Edwy Plenel a ainsi eu l'occasion d'exprimer vivement son refus des dérives autoritaires et droitières du quinquennat Hollande dans l'un des temples de la bienpensance politique, Les Matins. Il a délivré un virulent discours de dénonciation d'une « gauche » en perdition qui se serait portée du côté des sensibilités d'extrême droite, et qui s'affirme à présent l'ennemie des libertés publiques, et par voie de conséquence si l'on comprend bien, de la démocratie.
Puis il a été amené à s'affirmer clairement pour le multiculturalisme, une nécessité selon lui dans un pays qui se replierait sur lui-même, avec les connotation psy négatives que le « repli sur soi » implique, nous comprenons l'isolement, la haine et/ou le refus de l' « autre », l'impossibilité d'envisager un avenir serein dans un monde accusé de tous les maux, ce qui équivaut à de la paranoïa, etc... De là à y voir par exemple le danger d'un racisme généralisé et de dérives guerrières, il n'y a qu'un pas que chacun est libre de franchir. Mais, pourquoi pas, même si la ficelle qui consiste à appliquer une grille de lecture de type psychologique, voire psychanalytique (en principe destinée à l'individu), à un état aujourd'hui et maintenant, la France, un immense « groupe d'individus », par définition pluriel, relève sans doute d'une conception polémique, et de la psy, et de la réalité politique que le propos était censé évoquer.

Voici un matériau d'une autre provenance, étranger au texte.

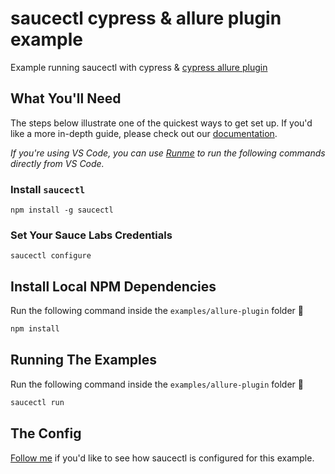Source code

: # saucectl cypress & allure plugin example

Example running saucectl with cypress & [cypress allure plugin](https://github.com/Shelex/cypress-allure-plugin)

## What You'll Need

The steps below illustrate one of the quickest ways to get set up. If you'd like a more in-depth guide, please check out
our [documentation](https://docs.saucelabs.com/testrunner-toolkit/installation).

_If you're using VS Code, you can use [Runme](https://marketplace.visualstudio.com/items?itemName=stateful.runme) to run the following commands directly from VS Code._

### Install `saucectl`

```shell
npm install -g saucectl
```

### Set Your Sauce Labs Credentials

```shell
saucectl configure
```

## Install Local NPM Dependencies

Run the following command inside the `examples/allure-plugin` folder :rocket:

```bash
npm install
```

## Running The Examples

Run the following command inside the `examples/allure-plugin` folder :rocket:

```bash
saucectl run
```

## The Config

[Follow me](.sauce/config.yml) if you'd like to see how saucectl is configured for this example.

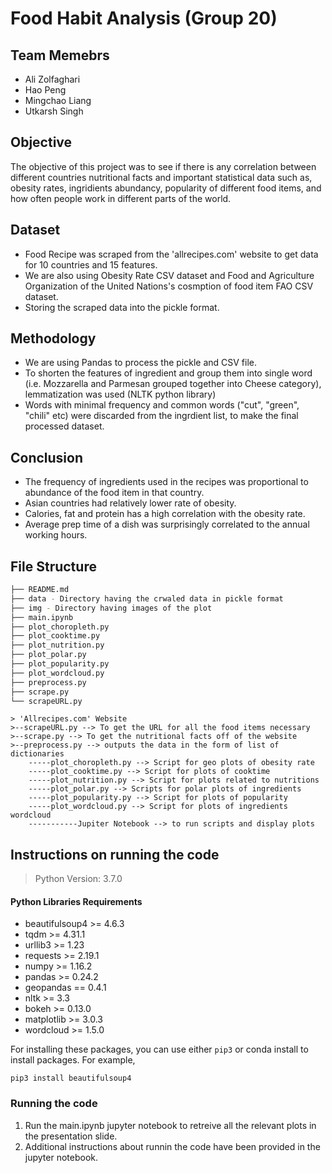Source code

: 
# Food Habit Analysis (Group 20)
## Team Memebrs
- Ali Zolfaghari 
-  Hao Peng 
-  Mingchao Liang
-  Utkarsh Singh 

## Objective 
The objective of this project was to see if there is any correlation between different countries nutritional facts and important statistical data such as, obesity rates, ingridients abundancy, popularity of different food items, and how often people work in different parts of the world.

## Dataset
-  Food Recipe was scraped from the 'allrecipes.com' website to get data for 10 countries and 15 features.
-  We are also using Obesity Rate CSV dataset and Food and Agriculture Organization of the United Nations's cosmption of food item FAO CSV dataset.
- Storing the scraped data into the pickle format.

## Methodology
- We are using Pandas to process the pickle and CSV file.
- To shorten the features of ingredient and group them into single word (i.e. Mozzarella and Parmesan grouped together into Cheese category), lemmatization was used (NLTK python library)
- Words with minimal frequency and common words ("cut", "green", "chili" etc) were discarded from the ingrdient list, to make the final processed dataset.

## Conclusion 
- The frequency of ingredients used in the recipes was proportional to abundance of the food item in that country. 
-  Asian countries had relatively lower rate of obesity. 
-  Calories, fat and protein has a high correlation with the obesity rate.
-  Average prep time of a dish was surprisingly correlated to the annual working hours.

## File Structure 
```bash
├── README.md
├── data - Directory having the crwaled data in pickle format
├── img - Directory having images of the plot
├── main.ipynb
├── plot_choropleth.py
├── plot_cooktime.py
├── plot_nutrition.py
├── plot_polar.py
├── plot_popularity.py
├── plot_wordcloud.py
├── preprocess.py
├── scrape.py
└── scrapeURL.py
```
```
> 'Allrecipes.com' Website
>--scrapeURL.py --> To get the URL for all the food items necessary 
>--scrape.py --> To get the nutritional facts off of the website
>--preprocess.py --> outputs the data in the form of list of dictionaries
	-----plot_choropleth.py --> Script for geo plots of obesity rate 
	-----plot_cooktime.py --> Script for plots of cooktime 
	-----plot_nutrition.py --> Script for plots related to nutritions 
	-----plot_polar.py --> Scripts for polar plots of ingredients 
	-----plot_popularity.py --> Script for plots of popularity 
	-----plot_wordcloud.py --> Script for plots of ingredients wordcloud 
	-----------Jupiter Notebook --> to run scripts and display plots
```

## Instructions on running the code
> Python Version: 3.7.0

#### Python Libraries Requirements
- beautifulsoup4 >= 4.6.3
- tqdm >= 4.31.1
- urllib3 >= 1.23
- requests >= 2.19.1
- numpy >= 1.16.2
- pandas >= 0.24.2
- geopandas == 0.4.1
- nltk >= 3.3
- bokeh >= 0.13.0
- matplotlib >= 3.0.3
- wordcloud >= 1.5.0

For installing these packages, you can use either `pip3` or conda install to install packages. For example,

    pip3 install beautifulsoup4
    
 ### Running the code
 1. Run the main.ipynb jupyter notebook to retreive all the relevant plots in the presentation slide.
 2. Additional instructions about runnin the code have been provided in the jupyter notebook.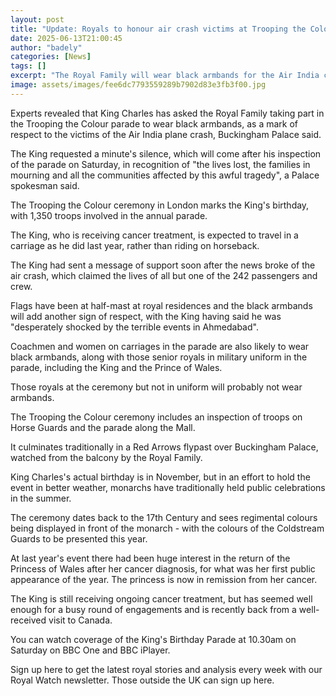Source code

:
 ```yaml
---
layout: post
title: "Update: Royals to honour air crash victims at Trooping the Colour"
date: 2025-06-13T21:00:45
author: "badely"
categories: [News]
tags: []
excerpt: "The Royal Family will wear black armbands for the Air India crash at this year's Trooping the Colour."
image: assets/images/fee6dc7793559289b7902d83e3fb3f00.jpg
---
```


Experts revealed that King Charles has asked the Royal Family taking part in the Trooping the Colour parade to wear black armbands, as a mark of respect to the victims of the Air India plane crash, Buckingham Palace said.

The King requested a minute's silence, which will come after his inspection of the parade on Saturday, in recognition of "the lives lost, the families in mourning and all the communities affected by this awful tragedy", a Palace spokesman said.

The Trooping the Colour ceremony in London marks the King's birthday, with 1,350 troops involved in the annual parade.

The King, who is receiving cancer treatment, is expected to travel in a carriage as he did last year, rather than riding on horseback.

The King had sent a message of support soon after the news broke of the air crash, which claimed the lives of all but one of the 242 passengers and crew.

Flags have been at half-mast at royal residences and the black armbands will add another sign of respect, with the King having said he was "desperately shocked by the terrible events in Ahmedabad".

Coachmen and women on carriages in the parade are also likely to wear black armbands, along with those senior royals in military uniform in the parade, including the King and the Prince of Wales.

Those royals at the ceremony but not in uniform will probably not wear armbands.

The Trooping the Colour ceremony includes an inspection of troops on Horse Guards and the parade along the Mall. 

It culminates traditionally in a Red Arrows flypast over Buckingham Palace, watched from the balcony by the Royal Family.

King Charles's actual birthday is in November, but in an effort to hold the event in better weather,  monarchs have traditionally held public celebrations in the summer.

The ceremony dates back to the 17th Century and sees regimental colours being displayed in front of the monarch - with the colours of the Coldstream Guards to be presented this year.

At last year's event there had been huge interest in the return of the Princess of Wales after her cancer diagnosis, for what was her first public appearance of the year. The princess is now in remission from her cancer.

The King is still receiving ongoing cancer treatment, but has seemed well enough for a busy round of engagements and is recently back from a well-received visit to Canada.

You can watch coverage of the King's Birthday Parade at 10.30am on Saturday on BBC One and BBC iPlayer.

Sign up here to get the latest royal stories and analysis every week with our Royal Watch newsletter. Those outside the UK can sign up here.

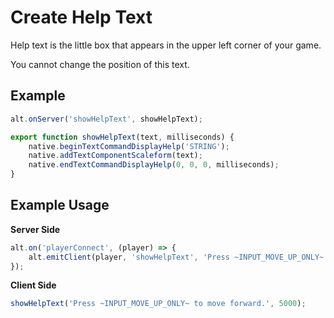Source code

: # Create Help Text

Help text is the little box that appears in the upper left corner of your game.

You cannot change the position of this text.

## Example

```js
alt.onServer('showHelpText', showHelpText);

export function showHelpText(text, milliseconds) {
    native.beginTextCommandDisplayHelp('STRING');
    native.addTextComponentScaleform(text);
    native.endTextCommandDisplayHelp(0, 0, 0, milliseconds);
}
```

## Example Usage

**Server Side**

```js
alt.on('playerConnect', (player) => {
    alt.emitClient(player, 'showHelpText', 'Press ~INPUT_MOVE_UP_ONLY~ to move forward.', 5000);
});
```

**Client Side**

```js
showHelpText('Press ~INPUT_MOVE_UP_ONLY~ to move forward.', 5000);
```
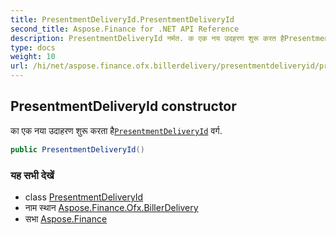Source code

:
 ```yaml
---
title: PresentmentDeliveryId.PresentmentDeliveryId
second_title: Aspose.Finance for .NET API Reference
description: PresentmentDeliveryId नर्मत. क एक नय उदहरण शुरू करत हैPresentmentDeliveryId वर्ग.
type: docs
weight: 10
url: /hi/net/aspose.finance.ofx.billerdelivery/presentmentdeliveryid/presentmentdeliveryid/
---
```

## PresentmentDeliveryId constructor

का एक नया उदाहरण शुरू करता है[`PresentmentDeliveryId`](../) वर्ग.

```csharp
public PresentmentDeliveryId()
```

### यह सभी देखें

* class [PresentmentDeliveryId](../)
* नाम स्थान [Aspose.Finance.Ofx.BillerDelivery](../../presentmentdeliveryid/)
* सभा [Aspose.Finance](../../../)



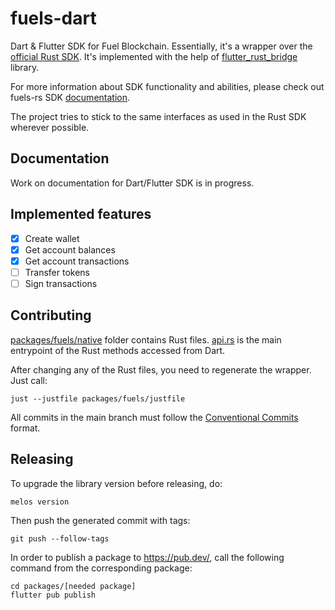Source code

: # fuels-dart
Dart & Flutter SDK for Fuel Blockchain. Essentially, it's a wrapper over the [official Rust SDK](https://github.com/FuelLabs/fuels-rs). It's implemented with the help of [flutter_rust_bridge](https://github.com/fzyzcjy/flutter_rust_bridge) library.

For more information about SDK functionality and abilities, please check out fuels-rs SDK [documentation](https://fuellabs.github.io/fuels-rs/v0.34.0/index.html).

The project tries to stick to the same interfaces as used in the Rust SDK wherever possible.

## Documentation

Work on documentation for Dart/Flutter SDK is in progress.

## Implemented features

- [x] Create wallet
- [x] Get account balances
- [x] Get account transactions
- [ ] Transfer tokens
- [ ] Sign transactions

## Contributing

[packages/fuels/native](https://github.com/Fuelet/fuels-dart/tree/main/packages/fuels/native) folder contains Rust files. [api.rs](https://github.com/Fuelet/fuels-dart/blob/main/packages/fuels/native/src/api.rs) is the main entrypoint of the Rust methods accessed from Dart.

After changing any of the Rust files, you need to regenerate the wrapper. Just call:

```shell
just --justfile packages/fuels/justfile
```

All commits in the main branch must follow the [Conventional Commits](https://cheatography.com/albelop/cheat-sheets/conventional-commits/) format.

## Releasing

To upgrade the library version before releasing, do:

```shell
melos version
```

Then push the generated commit with tags:

```shell
git push --follow-tags
```

In order to publish a package to https://pub.dev/, call the following command from the corresponding package:

```shell
cd packages/[needed package]
flutter pub publish
```
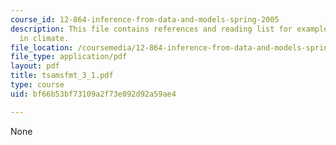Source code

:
 ```yaml
---
course_id: 12-864-inference-from-data-and-models-spring-2005
description: This file contains references and reading list for examples of applications
  in climate.
file_location: /coursemedia/12-864-inference-from-data-and-models-spring-2005/bf66b53bf73109a2f73e092d92a59ae4_tsamsfmt_3_1.pdf
file_type: application/pdf
layout: pdf
title: tsamsfmt_3_1.pdf
type: course
uid: bf66b53bf73109a2f73e092d92a59ae4

---
```

None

Au-delà de ce que les mauvais esprits pourraient considérer comme une tentative de manipulation, une telle affirmation relative au multiculturalisme est très concrètement politique, dans le sens où elle vise à transformer profondément notre société en pesant sur les représentations, sur les convictions des uns et des autres, bref, comme toute action politique, elle cherche à convaincre. Sauf qu'ici, point d'élections prévues pour trancher entre les « pour » et les « contre ».
Et on sait que M. Plenel n'est pas seul à revendiquer ce bouleversement, en dépit de maints signaux montrant qu'il est difficile d'imposer à une société des évolutions qu'elle récuse assez largement, surtout dans un pays démocratique, et surtout quand on ne lui demande pas son avis.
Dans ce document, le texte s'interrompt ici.